(Assignment):
Print verbatim the lines from the beginning of the entries through the line containing "It naturally evolved", both ends included. Pictures should be left out.

Saved data entries
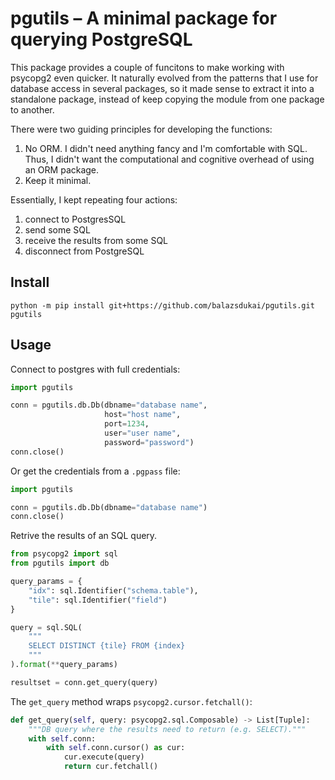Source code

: # pgutils – A minimal package for querying PostgreSQL

This package provides a couple of funcitons to make working with psycopg2 even quicker.
It naturally evolved from the patterns that I use for database access in several packages, so it made sense to extract it into a standalone package, instead of keep copying the module from one package to another.

There were two guiding principles for developing the functions:

1. No ORM. I didn't need anything fancy and I'm comfortable with SQL. Thus, I didn't want the computational and cognitive overhead of using an ORM package.
2. Keep it minimal. 

Essentially, I kept repeating four actions:

1. connect to PostgresSQL
2. send some SQL
3. receive the results from some SQL
4. disconnect from PostgreSQL

## Install

```
python -m pip install git+https://github.com/balazsdukai/pgutils.git pgutils
```

## Usage

Connect to postgres with full credentials:

```python
import pgutils

conn = pgutils.db.Db(dbname="database name", 
                     host="host name", 
                     port=1234,
                     user="user name", 
                     password="password")
conn.close()
```

Or get the credentials from a `.pgpass` file:

```python
import pgutils

conn = pgutils.db.Db(dbname="database name")
conn.close()
```

Retrive the results of an SQL query.

```python
from psycopg2 import sql
from pgutils import db

query_params = {
    "idx": sql.Identifier("schema.table"),
    "tile": sql.Identifier("field")
}

query = sql.SQL(
    """
    SELECT DISTINCT {tile} FROM {index}
    """
).format(**query_params)

resultset = conn.get_query(query)
```

The `get_query` method wraps `psycopg2.cursor.fetchall()`:

```python
def get_query(self, query: psycopg2.sql.Composable) -> List[Tuple]:
    """DB query where the results need to return (e.g. SELECT)."""
    with self.conn:
        with self.conn.cursor() as cur:
            cur.execute(query)
            return cur.fetchall()
```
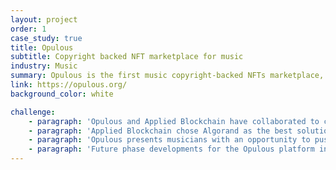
 ```yaml
---
layout: project
order: 1
case_study: true
title: Opulous
subtitle: Copyright backed NFT marketplace for music
industry: Music
summary: Opulous is the first music copyright-backed NFTs marketplace, that changes how artists can access the funding they need.
link: https://opulous.org/
background_color: white

challenge:
    - paragraph: 'Opulous and Applied Blockchain have collaborated to create the first copyright-backed NFT platform for musicians.'
    - paragraph: 'Applied Blockchain chose Algorand as the best solution for an NFT platform requiring the additional control mechanisms that ASAs offer.'
    - paragraph: 'Opulous presents musicians with an opportunity to push back against the minimal revenue generated through today's streaming platforms.'
    - paragraph: 'Future phase developments for the Opulous platform include a Defi protocol for artist funding and royalty profit shares.'
---
```

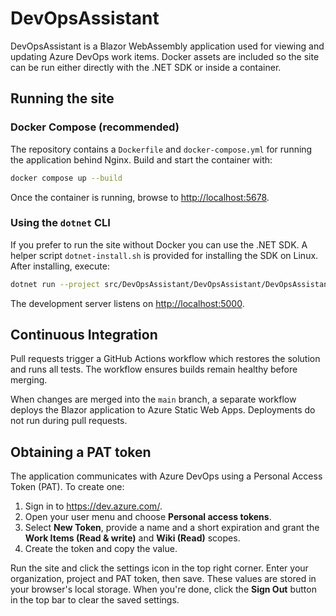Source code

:# DevOpsAssistant

DevOpsAssistant is a Blazor WebAssembly application used for viewing and updating Azure DevOps work items. Docker assets are included so the site can be run either directly with the .NET SDK or inside a container.

## Running the site

### Docker Compose (recommended)

The repository contains a `Dockerfile` and `docker-compose.yml` for running the application behind Nginx. Build and start the container with:

```bash
docker compose up --build
```

Once the container is running, browse to <http://localhost:5678>.

### Using the `dotnet` CLI

If you prefer to run the site without Docker you can use the .NET SDK. A helper script `dotnet-install.sh` is provided for installing the SDK on Linux. After installing, execute:

```bash
dotnet run --project src/DevOpsAssistant/DevOpsAssistant/DevOpsAssistant.csproj
```

The development server listens on <http://localhost:5000>.

## Continuous Integration

Pull requests trigger a GitHub Actions workflow which restores the solution and
runs all tests. The workflow ensures builds remain healthy before merging.

When changes are merged into the `main` branch, a separate workflow deploys the
Blazor application to Azure Static Web Apps. Deployments do not run during pull
requests.

## Obtaining a PAT token

The application communicates with Azure DevOps using a Personal Access Token (PAT). To create one:

1. Sign in to <https://dev.azure.com/>.
2. Open your user menu and choose **Personal access tokens**.
3. Select **New Token**, provide a name and a short expiration and grant
   the **Work Items (Read & write)** and **Wiki (Read)** scopes.
4. Create the token and copy the value.

Run the site and click the settings icon in the top right corner. Enter your organization, project and PAT token, then save. These values are stored in your browser's local storage.
When you're done, click the **Sign Out** button in the top bar to clear the saved settings.
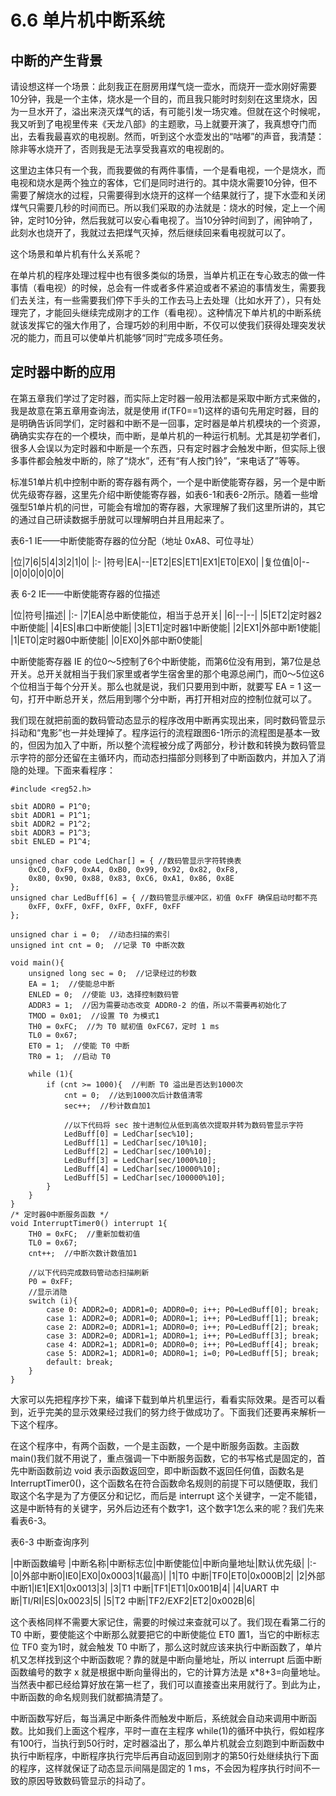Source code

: # 6.6 单片机中断系统

## 中断的产生背景

请设想这样一个场景：此刻我正在厨房用煤气烧一壶水，而烧开一壶水刚好需要10分钟，我是一个主体，烧水是一个目的，而且我只能时时刻刻在这里烧水，因为一旦水开了，溢出来浇灭煤气的话，有可能引发一场灾难。但就在这个时候呢，我又听到了电视里传来《天龙八部》的主题歌，马上就要开演了，我真想夺门而出，去看我最喜欢的电视剧。然而，听到这个水壶发出的“咕嘟”的声音，我清楚：除非等水烧开了，否则我是无法享受我喜欢的电视剧的。

这里边主体只有一个我，而我要做的有两件事情，一个是看电视，一个是烧水，而电视和烧水是两个独立的客体，它们是同时进行的。其中烧水需要10分钟，但不需要了解烧水的过程，只需要得到水烧开的这样一个结果就行了，提下水壶和关闭煤气只需要几秒的时间而已。所以我们采取的办法就是：烧水的时候，定上一个闹钟，定时10分钟，然后我就可以安心看电视了。当10分钟时间到了，闹钟响了，此刻水也烧开了，我就过去把煤气灭掉，然后继续回来看电视就可以了。

这个场景和单片机有什么关系呢？

在单片机的程序处理过程中也有很多类似的场景，当单片机正在专心致志的做一件事情（看电视）的时候，总会有一件或者多件紧迫或者不紧迫的事情发生，需要我们去关注，有一些需要我们停下手头的工作去马上去处理（比如水开了），只有处理完了，才能回头继续完成刚才的工作（看电视）。这种情况下单片机的中断系统就该发挥它的强大作用了，合理巧妙的利用中断，不仅可以使我们获得处理突发状况的能力，而且可以使单片机能够“同时”完成多项任务。

 ## 定时器中断的应用

在第五章我们学过了定时器，而实际上定时器一般用法都是采取中断方式来做的，我是故意在第五章用查询法，就是使用 if(TF0==1)这样的语句先用定时器，目的是明确告诉同学们，定时器和中断不是一回事，定时器是单片机模块的一个资源，确确实实存在的一个模块，而中断，是单片机的一种运行机制。尤其是初学者们，很多人会误以为定时器和中断是一个东西，只有定时器才会触发中断，但实际上很多事件都会触发中断的，除了“烧水”，还有“有人按门铃”，“来电话了”等等。

标准51单片机中控制中断的寄存器有两个，一个是中断使能寄存器，另一个是中断优先级寄存器，这里先介绍中断使能寄存器，如表6-1和表6-2所示。随着一些增强型51单片机的问世，可能会有增加的寄存器，大家理解了我们这里所讲的，其它的通过自己研读数据手册就可以理解明白并且用起来了。

表6-1 IE——中断使能寄存器的位分配（地址 0xA8、可位寻址）

|位|7|6|5|4|3|2|1|0|
|:-
|符号|EA|--|ET2|ES|ET1|EX1|ET0|EX0|
|复位值|0|--|0|0|0|0|0|0|

表 6-2 IE——中断使能寄存器的位描述

|位|符号|描述|
|:-
|7|EA|总中断使能位，相当于总开关|
|6|--|--|
|5|ET2|定时器2中断使能|
|4|ES|串口中断使能|
|3|ET1|定时器1中断使能|
|2|EX1|外部中断1使能|
|1|ET0|定时器0中断使能|
|0|EX0|外部中断0使能|

中断使能寄存器 IE 的位0～5控制了6个中断使能，而第6位没有用到，第7位是总开关。总开关就相当于我们家里或者学生宿舍里的那个电源总闸门，而0～5位这6个位相当于每个分开关。那么也就是说，我们只要用到中断，就要写 EA = 1 这一句，打开中断总开关，然后用到哪个分中断，再打开相对应的控制位就可以了。

我们现在就把前面的数码管动态显示的程序改用中断再实现出来，同时数码管显示抖动和“鬼影”也一并处理掉了。程序运行的流程跟图6-1所示的流程图是基本一致的，但因为加入了中断，所以整个流程被分成了两部分，秒计数和转换为数码管显示字符的部分还留在主循环内，而动态扫描部分则移到了中断函数内，并加入了消隐的处理。下面来看程序：

```
#include <reg52.h>

sbit ADDR0 = P1^0;
sbit ADDR1 = P1^1;
sbit ADDR2 = P1^2;
sbit ADDR3 = P1^3;
sbit ENLED = P1^4;

unsigned char code LedChar[] = { //数码管显示字符转换表
    0xC0, 0xF9, 0xA4, 0xB0, 0x99, 0x92, 0x82, 0xF8,
    0x80, 0x90, 0x88, 0x83, 0xC6, 0xA1, 0x86, 0x8E
};
unsigned char LedBuff[6] = { //数码管显示缓冲区，初值 0xFF 确保启动时都不亮
    0xFF, 0xFF, 0xFF, 0xFF, 0xFF, 0xFF
};

unsigned char i = 0;  //动态扫描的索引
unsigned int cnt = 0;  //记录 T0 中断次数

void main(){
    unsigned long sec = 0;  //记录经过的秒数
    EA = 1;  //使能总中断
    ENLED = 0;  //使能 U3，选择控制数码管
    ADDR3 = 1;  //因为需要动态改变 ADDR0-2 的值，所以不需要再初始化了
    TMOD = 0x01;  //设置 T0 为模式1
    TH0 = 0xFC;  //为 T0 赋初值 0xFC67，定时 1 ms
    TL0 = 0x67;
    ET0 = 1;  //使能 T0 中断
    TR0 = 1;  //启动 T0

    while (1){
        if (cnt >= 1000){  //判断 T0 溢出是否达到1000次
            cnt = 0;  //达到1000次后计数值清零
            sec++;  //秒计数自加1
           
            //以下代码将 sec 按十进制位从低到高依次提取并转为数码管显示字符
            LedBuff[0] = LedChar[sec%10];
            LedBuff[1] = LedChar[sec/10%10];
            LedBuff[2] = LedChar[sec/100%10];
            LedBuff[3] = LedChar[sec/1000%10];
            LedBuff[4] = LedChar[sec/10000%10];
            LedBuff[5] = LedChar[sec/100000%10];
        }
    }
}
/* 定时器0中断服务函数 */
void InterruptTimer0() interrupt 1{
    TH0 = 0xFC;  //重新加载初值
    TL0 = 0x67;
    cnt++;  //中断次数计数值加1
   
    //以下代码完成数码管动态扫描刷新
    P0 = 0xFF;
    //显示消隐
    switch (i){
        case 0: ADDR2=0; ADDR1=0; ADDR0=0; i++; P0=LedBuff[0]; break;
        case 1: ADDR2=0; ADDR1=0; ADDR0=1; i++; P0=LedBuff[1]; break;
        case 2: ADDR2=0; ADDR1=1; ADDR0=0; i++; P0=LedBuff[2]; break;
        case 3: ADDR2=0; ADDR1=1; ADDR0=1; i++; P0=LedBuff[3]; break;
        case 4: ADDR2=1; ADDR1=0; ADDR0=0; i++; P0=LedBuff[4]; break;
        case 5: ADDR2=1; ADDR1=0; ADDR0=1; i=0; P0=LedBuff[5]; break;
        default: break;
    }
}
```

大家可以先把程序抄下来，编译下载到单片机里运行，看看实际效果。是否可以看到，近乎完美的显示效果经过我们的努力终于做成功了。下面我们还要再来解析一下这个程序。

在这个程序中，有两个函数，一个是主函数，一个是中断服务函数。主函数 main()我们就不用说了，重点强调一下中断服务函数，它的书写格式是固定的，首先中断函数前边 void 表示函数返回空，即中断函数不返回任何值，函数名是 InterruptTimer0()，这个函数名在符合函数命名规则的前提下可以随便取，我们取这个名字是为了方便区分和记忆，而后是 interrupt 这个关键字，一定不能错，这是中断特有的关键字，另外后边还有个数字1，这个数字1怎么来的呢？我们先来看表6-3。

表6-3 中断查询序列

|中断函数编号	|中断名称|中断标志位|中断使能位|中断向量地址|默认优先级|
|:-
|0|外部中断0|IE0|EX0|0x0003|1(最高)|
|1|T0 中断|TF0|ET0|0x000B|2|
|2|外部中断1|IE1|EX1|0x0013|3|
|3|T1 中断|TF1|ET1|0x001B|4|
|4|UART 中断|TI/RI|ES|0x0023|5|
|5|T2 中断|TF2/EXF2|ET2|0x002B|6|

这个表格同样不需要大家记住，需要的时候过来查就可以了。我们现在看第二行的 T0 中断，要使能这个中断那么就要把它的中断使能位 ET0 置1，当它的中断标志位 TF0 变为1时，就会触发 T0 中断了，那么这时就应该来执行中断函数了，单片机又怎样找到这个中断函数呢？靠的就是中断向量地址，所以 interrupt 后面中断函数编号的数字 x 就是根据中断向量得出的，它的计算方法是 x*8+3=向量地址。当然表中都已经给算好放在第一栏了，我们可以直接查出来用就行了。到此为止，中断函数的命名规则我们就都搞清楚了。

中断函数写好后，每当满足中断条件而触发中断后，系统就会自动来调用中断函数。比如我们上面这个程序，平时一直在主程序 while(1)的循环中执行，假如程序有100行，当执行到50行时，定时器溢出了，那么单片机就会立刻跑到中断函数中执行中断程序，中断程序执行完毕后再自动返回到刚才的第50行处继续执行下面的程序，这样就保证了动态显示间隔是固定的 1 ms，不会因为程序执行时间不一致的原因导致数码管显示的抖动了。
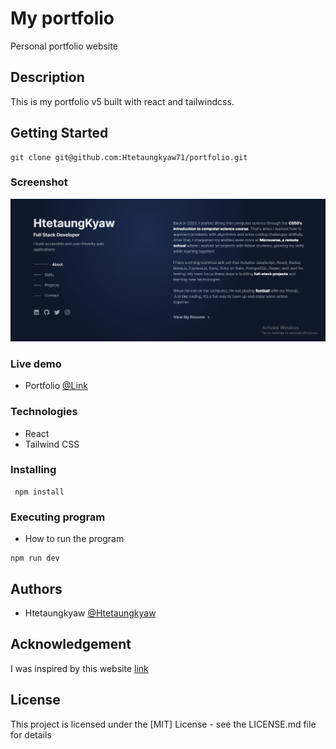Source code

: # My portfolio

Personal portfolio website

## Description

This is my portfolio v5 built with react and tailwindcss.

## Getting Started
```
git clone git@github.com:Htetaungkyaw71/portfolio.git
```
### Screenshot
![This is an image](./portfolio.png)

### Live demo

* Portfolio
[@Link](https://htetaungkyaw.me/)

### Technologies
* React
* Tailwind CSS

### Installing
```
 npm install
```

### Executing program

* How to run the program
```
npm run dev
```

## Authors

* Htetaungkyaw
[@Htetaungkyaw](https://github.com/Htetaungkyaw71)


## Acknowledgement 

I was inspired by this website [link](https://brittanychiang.com/)


## License

This project is licensed under the [MIT] License - see the LICENSE.md file for details

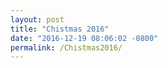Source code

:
 ```yaml
---
layout: post
title: "Chistmas 2016"
date: "2016-12-19 08:06:02 -0800"
permalink: /Chistmas2016/
---
```



<script type="text/javascript">
amzn_assoc_placement = "adunit0";
amzn_assoc_search_bar = "true";
amzn_assoc_tracking_id = "bdaychristmasbdaychristmas-20";
amzn_assoc_ad_mode = "manual";
amzn_assoc_ad_type = "smart";
amzn_assoc_marketplace = "amazon";
amzn_assoc_region = "US";
amzn_assoc_title = "My Amazon Picks";
amzn_assoc_linkid = "f394cefad6d4f84d9a05d0e92a58a04a";
amzn_assoc_asins = "B016L30R2U,1501120042,0393347818,0062458191,0241296811,014312434X,0525954821,1119186846";
</script>
<script src="//z-na.amazon-adsystem.com/widgets/onejs?MarketPlace=US"></script>
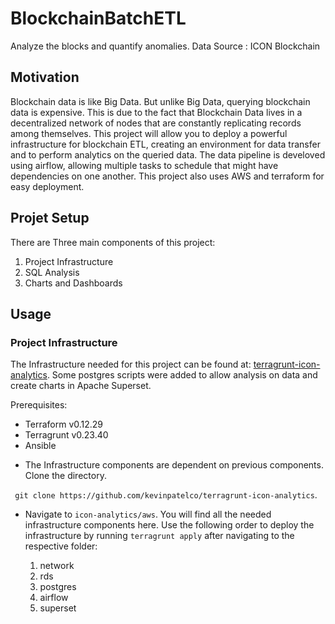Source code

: # BlockchainBatchETL

Analyze the blocks and quantify anomalies. Data Source : ICON Blockchain

## Motivation
Blockchain data is like Big Data. But unlike Big Data, querying blockchain data is expensive. This is due to the fact that Blockchain Data lives in a decentralized network of nodes that are constantly replicating records among themselves. This project will allow you to deploy a powerful infrastructure for blockchain ETL, creating an environment for data transfer and to perform analytics on the queried data. The data pipeline is develoved using airflow, allowing multiple tasks to schedule that might have dependencies on one another. This project also uses AWS and terraform for easy deployment. 

## Projet Setup
There are Three main components of this project: 
1. Project Infrastructure
2. SQL Analysis  
3. Charts and Dashboards

## Usage 

### Project Infrastructure
The Infrastructure needed for this project can be found at: [terragrunt-icon-analytics](https://github.com/kevinpatelco/terragrunt-icon-analytics). Some postgres scripts were added to allow analysis on data and create charts in Apache Superset. 

Prerequisites:
* Terraform v0.12.29
* Terragrunt v0.23.40
* Ansible


- The Infrastructure components are dependent on previous components. Clone the directory. 
 
 ``` git clone https://github.com/kevinpatelco/terragrunt-icon-analytics```.
- Navigate to ```icon-analytics/aws```. You will find all the needed infrastructure components here. Use the following order to deploy the infrastructure by running ```terragrunt apply``` after navigating to the respective folder: 

  1. network
  2. rds
  3. postgres
  4. airflow
  5. superset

(Response to this exercise):
Source code

: # pgutils – A minimal package for querying PostgreSQL

This package provides a couple of funcitons to make working with psycopg2 even quicker.
It naturally evolved from the patterns that I use for database access in several packages, so it made sense to extract it into a standalone package, instead of keep copying the module from one package to another.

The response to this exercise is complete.